→ INPUT FOR THIS TASK
┌──
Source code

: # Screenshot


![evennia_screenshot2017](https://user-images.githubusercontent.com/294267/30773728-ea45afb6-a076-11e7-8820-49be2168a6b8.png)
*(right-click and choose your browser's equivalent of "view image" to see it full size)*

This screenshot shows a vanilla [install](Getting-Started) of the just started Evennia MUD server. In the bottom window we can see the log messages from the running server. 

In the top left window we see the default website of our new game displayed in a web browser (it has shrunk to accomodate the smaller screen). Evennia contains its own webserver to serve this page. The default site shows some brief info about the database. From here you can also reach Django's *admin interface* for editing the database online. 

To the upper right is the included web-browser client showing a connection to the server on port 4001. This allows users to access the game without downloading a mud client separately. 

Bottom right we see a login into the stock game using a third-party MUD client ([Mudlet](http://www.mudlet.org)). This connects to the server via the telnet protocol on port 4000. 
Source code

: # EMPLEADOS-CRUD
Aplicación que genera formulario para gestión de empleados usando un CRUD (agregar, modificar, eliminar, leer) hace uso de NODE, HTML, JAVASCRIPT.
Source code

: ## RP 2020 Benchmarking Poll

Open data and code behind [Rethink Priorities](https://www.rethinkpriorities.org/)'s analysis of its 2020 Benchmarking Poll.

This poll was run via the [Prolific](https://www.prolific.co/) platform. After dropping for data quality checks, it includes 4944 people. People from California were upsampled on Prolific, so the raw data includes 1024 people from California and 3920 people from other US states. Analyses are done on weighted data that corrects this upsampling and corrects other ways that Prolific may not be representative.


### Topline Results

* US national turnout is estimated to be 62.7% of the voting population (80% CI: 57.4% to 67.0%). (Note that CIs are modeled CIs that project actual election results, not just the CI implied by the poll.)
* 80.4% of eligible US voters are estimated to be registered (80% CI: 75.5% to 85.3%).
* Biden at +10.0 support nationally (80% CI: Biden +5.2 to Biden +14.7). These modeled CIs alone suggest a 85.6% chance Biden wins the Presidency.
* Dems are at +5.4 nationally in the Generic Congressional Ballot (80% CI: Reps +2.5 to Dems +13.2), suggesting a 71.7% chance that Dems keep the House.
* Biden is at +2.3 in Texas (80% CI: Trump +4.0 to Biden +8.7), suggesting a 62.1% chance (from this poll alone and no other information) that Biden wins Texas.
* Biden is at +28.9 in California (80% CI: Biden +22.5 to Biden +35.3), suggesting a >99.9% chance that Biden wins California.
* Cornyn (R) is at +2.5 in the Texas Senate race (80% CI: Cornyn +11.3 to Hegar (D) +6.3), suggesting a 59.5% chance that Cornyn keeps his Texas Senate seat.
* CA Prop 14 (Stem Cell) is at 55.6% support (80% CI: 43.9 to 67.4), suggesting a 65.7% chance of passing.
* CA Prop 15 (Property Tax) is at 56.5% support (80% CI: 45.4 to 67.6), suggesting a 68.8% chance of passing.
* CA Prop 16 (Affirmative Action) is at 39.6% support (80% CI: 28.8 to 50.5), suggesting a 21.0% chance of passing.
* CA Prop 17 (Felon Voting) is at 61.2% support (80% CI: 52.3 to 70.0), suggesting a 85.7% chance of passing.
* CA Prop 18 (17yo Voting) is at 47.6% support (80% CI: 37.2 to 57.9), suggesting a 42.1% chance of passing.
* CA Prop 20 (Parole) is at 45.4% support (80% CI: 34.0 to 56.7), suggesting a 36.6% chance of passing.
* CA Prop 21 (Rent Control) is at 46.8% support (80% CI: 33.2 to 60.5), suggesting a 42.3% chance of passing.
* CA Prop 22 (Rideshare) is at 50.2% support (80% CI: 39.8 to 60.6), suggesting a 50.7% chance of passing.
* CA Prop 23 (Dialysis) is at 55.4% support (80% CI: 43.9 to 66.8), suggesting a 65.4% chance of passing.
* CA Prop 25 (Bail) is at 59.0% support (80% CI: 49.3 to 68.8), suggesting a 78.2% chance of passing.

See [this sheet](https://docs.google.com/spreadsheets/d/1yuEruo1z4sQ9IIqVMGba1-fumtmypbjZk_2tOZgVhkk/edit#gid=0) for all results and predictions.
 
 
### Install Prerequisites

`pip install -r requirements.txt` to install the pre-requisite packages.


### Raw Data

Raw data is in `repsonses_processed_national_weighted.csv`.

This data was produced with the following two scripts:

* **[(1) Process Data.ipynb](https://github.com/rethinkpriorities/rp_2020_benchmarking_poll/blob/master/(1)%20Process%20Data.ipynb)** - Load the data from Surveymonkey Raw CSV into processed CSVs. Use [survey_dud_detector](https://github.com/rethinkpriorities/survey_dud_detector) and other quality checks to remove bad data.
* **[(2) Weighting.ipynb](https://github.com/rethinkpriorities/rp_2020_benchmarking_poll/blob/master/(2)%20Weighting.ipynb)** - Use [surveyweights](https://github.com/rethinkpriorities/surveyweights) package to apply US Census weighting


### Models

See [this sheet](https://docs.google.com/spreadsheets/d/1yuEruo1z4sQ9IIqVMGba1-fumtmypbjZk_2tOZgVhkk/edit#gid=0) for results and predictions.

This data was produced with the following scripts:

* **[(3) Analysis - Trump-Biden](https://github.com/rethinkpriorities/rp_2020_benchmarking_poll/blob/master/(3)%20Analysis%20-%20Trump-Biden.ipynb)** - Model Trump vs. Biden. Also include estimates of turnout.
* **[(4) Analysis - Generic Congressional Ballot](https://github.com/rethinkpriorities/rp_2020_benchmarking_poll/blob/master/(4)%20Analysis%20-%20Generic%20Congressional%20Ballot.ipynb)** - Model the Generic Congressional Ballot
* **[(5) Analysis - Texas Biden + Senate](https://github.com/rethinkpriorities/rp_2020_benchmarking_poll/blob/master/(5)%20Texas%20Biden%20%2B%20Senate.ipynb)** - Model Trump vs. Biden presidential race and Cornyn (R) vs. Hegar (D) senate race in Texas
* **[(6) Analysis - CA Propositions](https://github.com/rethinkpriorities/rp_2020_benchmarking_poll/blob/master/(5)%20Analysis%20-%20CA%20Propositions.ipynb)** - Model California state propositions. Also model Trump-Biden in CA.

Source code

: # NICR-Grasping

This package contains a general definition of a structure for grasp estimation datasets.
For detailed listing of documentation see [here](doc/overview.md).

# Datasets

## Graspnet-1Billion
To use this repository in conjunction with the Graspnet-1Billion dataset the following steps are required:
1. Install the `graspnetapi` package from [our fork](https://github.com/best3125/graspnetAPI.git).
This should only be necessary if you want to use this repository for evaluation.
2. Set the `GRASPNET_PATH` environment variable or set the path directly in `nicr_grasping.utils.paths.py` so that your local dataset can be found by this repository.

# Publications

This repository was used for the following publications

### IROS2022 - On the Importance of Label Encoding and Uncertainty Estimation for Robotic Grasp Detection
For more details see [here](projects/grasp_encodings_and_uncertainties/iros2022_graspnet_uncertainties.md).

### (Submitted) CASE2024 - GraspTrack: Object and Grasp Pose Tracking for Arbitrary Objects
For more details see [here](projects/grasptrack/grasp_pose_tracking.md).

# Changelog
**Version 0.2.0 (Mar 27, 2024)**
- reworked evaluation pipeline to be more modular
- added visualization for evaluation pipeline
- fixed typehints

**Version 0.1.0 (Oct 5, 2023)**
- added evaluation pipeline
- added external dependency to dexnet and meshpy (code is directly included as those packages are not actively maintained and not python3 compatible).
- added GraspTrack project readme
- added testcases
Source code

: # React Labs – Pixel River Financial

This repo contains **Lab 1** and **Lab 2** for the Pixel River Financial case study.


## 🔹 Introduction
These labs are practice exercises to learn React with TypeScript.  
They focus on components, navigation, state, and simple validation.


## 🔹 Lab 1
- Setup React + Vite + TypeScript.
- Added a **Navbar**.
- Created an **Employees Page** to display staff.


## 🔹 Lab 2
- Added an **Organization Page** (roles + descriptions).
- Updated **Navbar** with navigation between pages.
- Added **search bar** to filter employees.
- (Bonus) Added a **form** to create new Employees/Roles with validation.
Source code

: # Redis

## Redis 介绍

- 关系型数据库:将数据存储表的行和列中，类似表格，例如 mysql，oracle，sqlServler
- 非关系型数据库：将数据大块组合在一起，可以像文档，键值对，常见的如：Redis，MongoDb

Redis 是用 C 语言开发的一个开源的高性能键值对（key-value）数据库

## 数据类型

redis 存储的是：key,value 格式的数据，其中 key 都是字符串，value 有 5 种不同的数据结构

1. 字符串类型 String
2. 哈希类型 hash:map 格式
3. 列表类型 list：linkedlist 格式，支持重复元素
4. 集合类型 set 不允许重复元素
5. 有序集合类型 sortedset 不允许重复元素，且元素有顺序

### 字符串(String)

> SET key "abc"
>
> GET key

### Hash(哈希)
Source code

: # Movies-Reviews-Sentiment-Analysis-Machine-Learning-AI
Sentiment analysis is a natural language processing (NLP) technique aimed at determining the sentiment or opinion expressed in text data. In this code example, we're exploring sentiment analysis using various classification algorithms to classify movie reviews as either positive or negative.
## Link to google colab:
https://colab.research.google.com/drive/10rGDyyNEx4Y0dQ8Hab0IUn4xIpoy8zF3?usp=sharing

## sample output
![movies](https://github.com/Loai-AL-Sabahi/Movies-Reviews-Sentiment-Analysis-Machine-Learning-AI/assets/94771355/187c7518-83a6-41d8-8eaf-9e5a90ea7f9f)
└──
→ WORK INSTRUCTIONS
Your answer must be the data above, copied exactly from its first line through the line containing "75.5% to 85.3%).", and nothing more.

→ RESULT FOR THIS TASK
Source code

: # Screenshot


![evennia_screenshot2017](https://user-images.githubusercontent.com/294267/30773728-ea45afb6-a076-11e7-8820-49be2168a6b8.png)
*(right-click and choose your browser's equivalent of "view image" to see it full size)*

This screenshot shows a vanilla [install](Getting-Started) of the just started Evennia MUD server. In the bottom window we can see the log messages from the running server. 

In the top left window we see the default website of our new game displayed in a web browser (it has shrunk to accomodate the smaller screen). Evennia contains its own webserver to serve this page. The default site shows some brief info about the database. From here you can also reach Django's *admin interface* for editing the database online. 

To the upper right is the included web-browser client showing a connection to the server on port 4001. This allows users to access the game without downloading a mud client separately. 

Bottom right we see a login into the stock game using a third-party MUD client ([Mudlet](http://www.mudlet.org)). This connects to the server via the telnet protocol on port 4000. 
Source code

: # EMPLEADOS-CRUD
Aplicación que genera formulario para gestión de empleados usando un CRUD (agregar, modificar, eliminar, leer) hace uso de NODE, HTML, JAVASCRIPT.
Source code

: ## RP 2020 Benchmarking Poll

Open data and code behind [Rethink Priorities](https://www.rethinkpriorities.org/)'s analysis of its 2020 Benchmarking Poll.

This poll was run via the [Prolific](https://www.prolific.co/) platform. After dropping for data quality checks, it includes 4944 people. People from California were upsampled on Prolific, so the raw data includes 1024 people from California and 3920 people from other US states. Analyses are done on weighted data that corrects this upsampling and corrects other ways that Prolific may not be representative.


### Topline Results

* US national turnout is estimated to be 62.7% of the voting population (80% CI: 57.4% to 67.0%). (Note that CIs are modeled CIs that project actual election results, not just the CI implied by the poll.)
* 80.4% of eligible US voters are estimated to be registered (80% CI: 75.5% to 85.3%).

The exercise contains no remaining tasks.